■ DATASET RECORDS ■

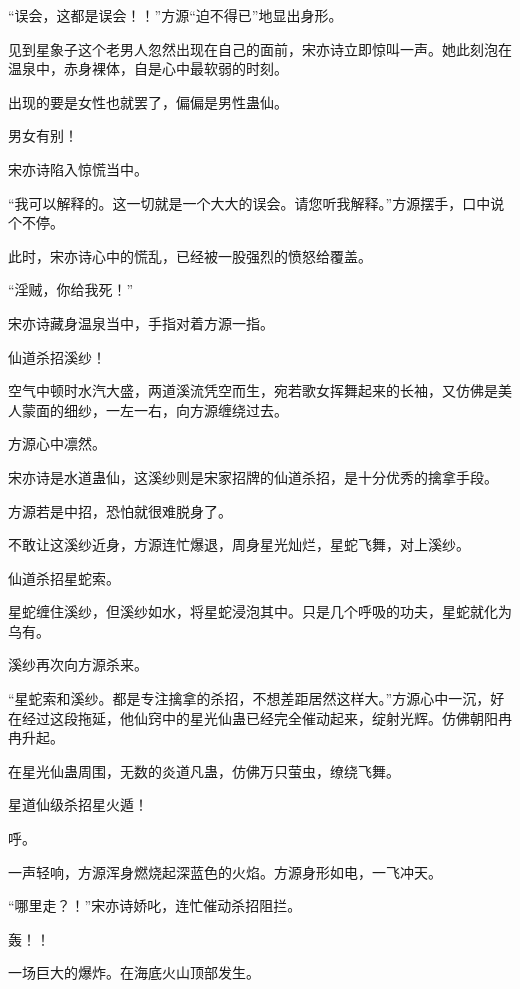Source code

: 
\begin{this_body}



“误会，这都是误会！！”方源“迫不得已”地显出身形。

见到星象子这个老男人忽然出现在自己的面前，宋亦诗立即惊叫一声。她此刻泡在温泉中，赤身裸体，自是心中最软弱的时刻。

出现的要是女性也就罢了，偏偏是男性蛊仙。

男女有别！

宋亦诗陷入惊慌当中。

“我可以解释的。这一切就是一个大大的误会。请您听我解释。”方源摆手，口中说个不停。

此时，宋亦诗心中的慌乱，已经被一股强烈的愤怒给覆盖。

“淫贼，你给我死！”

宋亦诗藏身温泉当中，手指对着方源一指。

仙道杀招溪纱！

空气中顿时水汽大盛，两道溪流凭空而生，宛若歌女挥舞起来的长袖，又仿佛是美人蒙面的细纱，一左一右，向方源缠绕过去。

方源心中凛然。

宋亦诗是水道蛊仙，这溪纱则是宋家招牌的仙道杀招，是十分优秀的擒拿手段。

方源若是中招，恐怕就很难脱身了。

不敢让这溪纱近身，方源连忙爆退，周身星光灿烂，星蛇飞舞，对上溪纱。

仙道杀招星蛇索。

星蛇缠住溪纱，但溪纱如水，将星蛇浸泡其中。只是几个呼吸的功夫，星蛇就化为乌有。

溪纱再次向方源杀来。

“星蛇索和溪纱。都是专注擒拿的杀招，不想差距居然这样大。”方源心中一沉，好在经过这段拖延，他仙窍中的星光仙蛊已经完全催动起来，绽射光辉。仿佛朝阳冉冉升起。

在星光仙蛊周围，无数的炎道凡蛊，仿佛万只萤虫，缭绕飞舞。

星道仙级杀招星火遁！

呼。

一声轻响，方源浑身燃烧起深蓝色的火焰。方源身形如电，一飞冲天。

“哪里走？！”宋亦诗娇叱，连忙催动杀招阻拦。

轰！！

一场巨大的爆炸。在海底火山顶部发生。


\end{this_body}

--

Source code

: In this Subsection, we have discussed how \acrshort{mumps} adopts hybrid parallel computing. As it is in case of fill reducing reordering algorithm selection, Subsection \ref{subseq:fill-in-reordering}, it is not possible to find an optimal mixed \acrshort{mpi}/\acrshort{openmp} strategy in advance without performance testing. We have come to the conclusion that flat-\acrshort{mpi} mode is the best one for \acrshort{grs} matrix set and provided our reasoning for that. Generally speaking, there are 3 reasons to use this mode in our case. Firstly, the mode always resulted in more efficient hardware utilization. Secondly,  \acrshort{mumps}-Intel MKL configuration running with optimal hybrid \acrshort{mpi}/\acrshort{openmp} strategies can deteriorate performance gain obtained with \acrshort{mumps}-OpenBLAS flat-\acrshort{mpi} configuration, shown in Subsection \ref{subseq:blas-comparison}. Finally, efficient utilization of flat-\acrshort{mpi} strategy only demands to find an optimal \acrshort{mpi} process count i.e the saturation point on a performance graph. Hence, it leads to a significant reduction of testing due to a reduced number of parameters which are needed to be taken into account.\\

==

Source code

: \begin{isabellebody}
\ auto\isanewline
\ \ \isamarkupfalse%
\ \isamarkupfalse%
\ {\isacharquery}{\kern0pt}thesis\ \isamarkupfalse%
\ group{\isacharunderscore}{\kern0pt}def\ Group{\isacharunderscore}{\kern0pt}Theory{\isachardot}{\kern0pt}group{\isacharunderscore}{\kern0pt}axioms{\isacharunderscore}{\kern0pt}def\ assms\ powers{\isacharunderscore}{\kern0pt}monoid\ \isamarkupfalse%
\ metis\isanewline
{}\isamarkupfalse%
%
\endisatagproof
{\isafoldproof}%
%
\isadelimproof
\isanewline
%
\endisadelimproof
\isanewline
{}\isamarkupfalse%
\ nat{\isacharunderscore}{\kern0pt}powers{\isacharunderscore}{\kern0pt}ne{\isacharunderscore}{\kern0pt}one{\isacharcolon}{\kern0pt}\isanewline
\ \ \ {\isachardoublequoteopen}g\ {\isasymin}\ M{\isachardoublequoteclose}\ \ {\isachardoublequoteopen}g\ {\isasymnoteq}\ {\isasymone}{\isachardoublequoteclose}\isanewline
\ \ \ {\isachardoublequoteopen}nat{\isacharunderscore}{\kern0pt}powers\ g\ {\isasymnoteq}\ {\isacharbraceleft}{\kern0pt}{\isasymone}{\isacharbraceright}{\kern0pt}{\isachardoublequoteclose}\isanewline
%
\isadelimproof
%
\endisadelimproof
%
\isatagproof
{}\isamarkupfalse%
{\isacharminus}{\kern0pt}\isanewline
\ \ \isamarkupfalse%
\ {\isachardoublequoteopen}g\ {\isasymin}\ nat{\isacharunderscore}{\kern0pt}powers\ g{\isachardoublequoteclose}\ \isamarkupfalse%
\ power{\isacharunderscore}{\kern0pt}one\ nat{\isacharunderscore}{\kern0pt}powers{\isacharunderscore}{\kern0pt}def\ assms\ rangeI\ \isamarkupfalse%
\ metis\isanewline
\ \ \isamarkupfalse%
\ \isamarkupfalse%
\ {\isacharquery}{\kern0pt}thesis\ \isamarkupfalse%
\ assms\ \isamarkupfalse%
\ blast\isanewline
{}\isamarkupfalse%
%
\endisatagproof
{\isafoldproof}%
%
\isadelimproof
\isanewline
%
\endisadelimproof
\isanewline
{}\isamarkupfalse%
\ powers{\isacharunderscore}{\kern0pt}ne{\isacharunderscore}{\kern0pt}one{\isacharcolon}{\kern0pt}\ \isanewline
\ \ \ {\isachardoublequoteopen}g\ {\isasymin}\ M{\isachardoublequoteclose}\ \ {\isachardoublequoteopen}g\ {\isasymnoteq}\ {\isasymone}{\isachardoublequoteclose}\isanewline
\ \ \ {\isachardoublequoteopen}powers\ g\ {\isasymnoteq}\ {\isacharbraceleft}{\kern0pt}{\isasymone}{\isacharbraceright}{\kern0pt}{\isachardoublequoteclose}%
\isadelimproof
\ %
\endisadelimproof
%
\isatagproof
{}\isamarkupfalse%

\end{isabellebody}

■ YOUR OBJECTIVE ■
Find and copy each line of the data where "assms" is present.

■ OUTPUT FOR THIS TASK ■
\ group{\isacharunderscore}{\kern0pt}def\ Group{\isacharunderscore}{\kern0pt}Theory{\isachardot}{\kern0pt}group{\isacharunderscore}{\kern0pt}axioms{\isacharunderscore}{\kern0pt}def\ assms\ powers{\isacharunderscore}{\kern0pt}monoid\ \isamarkupfalse%
\ power{\isacharunderscore}{\kern0pt}one\ nat{\isacharunderscore}{\kern0pt}powers{\isacharunderscore}{\kern0pt}def\ assms\ rangeI\ \isamarkupfalse%
\ assms\ \isamarkupfalse%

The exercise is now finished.